A woman, with a grand assortment of large bundles and small children, tried to get them all into her arms at once, preparatory to leaving the resting room, but found it so difficult that she sat down once more and laughed good-naturedly, while the children scrambled about the place, loath to leave such comfortable quarters. Dorothy watched with interest, and wondered how any woman could ever venture out with so many small children clinging to her for protection, to do a day’s shopping. Tavia was more interested in art at that moment.

“Why go to the art museums?” she asked, “we can do that part on our trip right here and now; we only lack catalogues.”

“And we can do nicely without them,” said Dorothy, dragging her wandering attention back to Tavia. “I can enjoy all these pictures without knowing who painted them. We can have just five minutes more in this palatial room, and then we simply must go on.”

And five minutes after the hour, Dorothy persuaded Tavia to leave the ideal spot, and, entering the elevator, they were whirled upward to the dress parade.

Roped off from the velvet, carpeted sales floors, numerous statuesque girls paraded about, dressed in garments to charm the eye of all beholders—to lure the very short and stout person into purchasing a garment that looked divine on a willowy six-foot model; or, a wee bit of a lady into thinking that she can no longer exist, unless robed in a cloak of sable. But neither Dorothy nor Tavia cared much for the lure of the gorgeous garments, they were too awed at the moment to yearn for anything. A frail, ethereal creature, with a face of such delicacy and wistfulness, so dainty and graceful, with a little dimpled smile about her lips, passed the country girls and after that the girls could see nothing else in the room. They sat down and just watched her. A trailing robe of black velvet seemed almost too heavy for her slender white shoulders, and a large hat with snow white plume curling over the rim of the hat and encircling her bare throat, like a serpent, framed her flushed face.
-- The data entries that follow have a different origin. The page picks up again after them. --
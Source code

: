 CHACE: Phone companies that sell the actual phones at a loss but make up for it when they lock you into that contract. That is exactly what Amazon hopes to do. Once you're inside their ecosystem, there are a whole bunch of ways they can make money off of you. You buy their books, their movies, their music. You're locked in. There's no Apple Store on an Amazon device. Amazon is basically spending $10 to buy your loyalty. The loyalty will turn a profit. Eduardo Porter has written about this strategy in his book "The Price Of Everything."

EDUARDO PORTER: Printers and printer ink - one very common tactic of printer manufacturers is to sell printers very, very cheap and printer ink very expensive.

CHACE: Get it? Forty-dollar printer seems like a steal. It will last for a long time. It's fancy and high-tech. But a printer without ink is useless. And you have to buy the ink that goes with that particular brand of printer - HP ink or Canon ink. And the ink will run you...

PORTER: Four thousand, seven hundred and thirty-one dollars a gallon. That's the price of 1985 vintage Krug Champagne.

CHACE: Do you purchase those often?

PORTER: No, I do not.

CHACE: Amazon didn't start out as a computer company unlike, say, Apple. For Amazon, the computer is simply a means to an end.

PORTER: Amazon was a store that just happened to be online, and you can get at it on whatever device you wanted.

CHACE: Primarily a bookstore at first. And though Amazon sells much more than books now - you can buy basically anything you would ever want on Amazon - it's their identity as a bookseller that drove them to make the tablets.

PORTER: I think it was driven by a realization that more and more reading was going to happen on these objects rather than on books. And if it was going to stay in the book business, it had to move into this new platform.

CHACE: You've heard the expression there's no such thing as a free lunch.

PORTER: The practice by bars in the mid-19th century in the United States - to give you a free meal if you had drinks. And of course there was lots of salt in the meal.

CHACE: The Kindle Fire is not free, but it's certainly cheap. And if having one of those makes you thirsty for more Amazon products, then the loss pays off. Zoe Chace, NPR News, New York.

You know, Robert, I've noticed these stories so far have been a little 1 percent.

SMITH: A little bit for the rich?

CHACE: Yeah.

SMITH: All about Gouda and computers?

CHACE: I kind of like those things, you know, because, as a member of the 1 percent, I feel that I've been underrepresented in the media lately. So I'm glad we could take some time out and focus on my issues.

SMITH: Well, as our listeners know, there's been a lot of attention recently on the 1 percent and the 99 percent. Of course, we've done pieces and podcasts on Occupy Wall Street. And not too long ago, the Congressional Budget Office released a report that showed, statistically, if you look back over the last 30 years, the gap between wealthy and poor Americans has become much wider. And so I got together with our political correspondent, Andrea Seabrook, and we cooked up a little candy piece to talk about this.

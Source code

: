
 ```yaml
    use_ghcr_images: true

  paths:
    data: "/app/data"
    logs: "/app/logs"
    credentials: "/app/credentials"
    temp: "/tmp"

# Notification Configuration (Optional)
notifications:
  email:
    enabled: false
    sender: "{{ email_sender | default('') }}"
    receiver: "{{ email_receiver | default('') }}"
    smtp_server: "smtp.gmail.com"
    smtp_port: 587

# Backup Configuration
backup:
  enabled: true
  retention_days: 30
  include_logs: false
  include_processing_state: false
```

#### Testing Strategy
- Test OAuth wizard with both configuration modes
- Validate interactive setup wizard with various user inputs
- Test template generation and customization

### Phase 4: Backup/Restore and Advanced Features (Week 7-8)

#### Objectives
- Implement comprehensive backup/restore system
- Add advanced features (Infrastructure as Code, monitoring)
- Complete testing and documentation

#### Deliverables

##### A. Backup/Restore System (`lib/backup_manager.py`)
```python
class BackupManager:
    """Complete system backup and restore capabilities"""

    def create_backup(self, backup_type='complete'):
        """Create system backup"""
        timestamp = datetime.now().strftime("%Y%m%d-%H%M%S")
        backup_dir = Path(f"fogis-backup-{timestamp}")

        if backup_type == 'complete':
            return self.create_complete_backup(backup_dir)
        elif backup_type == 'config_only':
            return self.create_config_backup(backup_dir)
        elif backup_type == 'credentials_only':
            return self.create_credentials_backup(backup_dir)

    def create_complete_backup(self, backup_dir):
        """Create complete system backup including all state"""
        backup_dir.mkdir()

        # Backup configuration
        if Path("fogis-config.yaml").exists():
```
“There,” breathed Tavia, “is the prettiest face I’ve ever dreamed of seeing.”

“She’s more than pretty, she has a soul,” said Dorothy, reverently. “There is something so wistful about her smile and the tired droop of her shoulders. I feel that I could love her!”

“She has put on an ermine wrap over the velvet gown,” said Tavia. Shrinking behind Dorothy she said impulsively: “Dare we speak to her? It must be the most wonderful thing in the world to have a face like that! And to spend all her days just wearing beautiful gowns!”

“She wears them so differently from the others here,” declared Dorothy. “She’s strikingly cool, so far beyond her immediate surroundings.”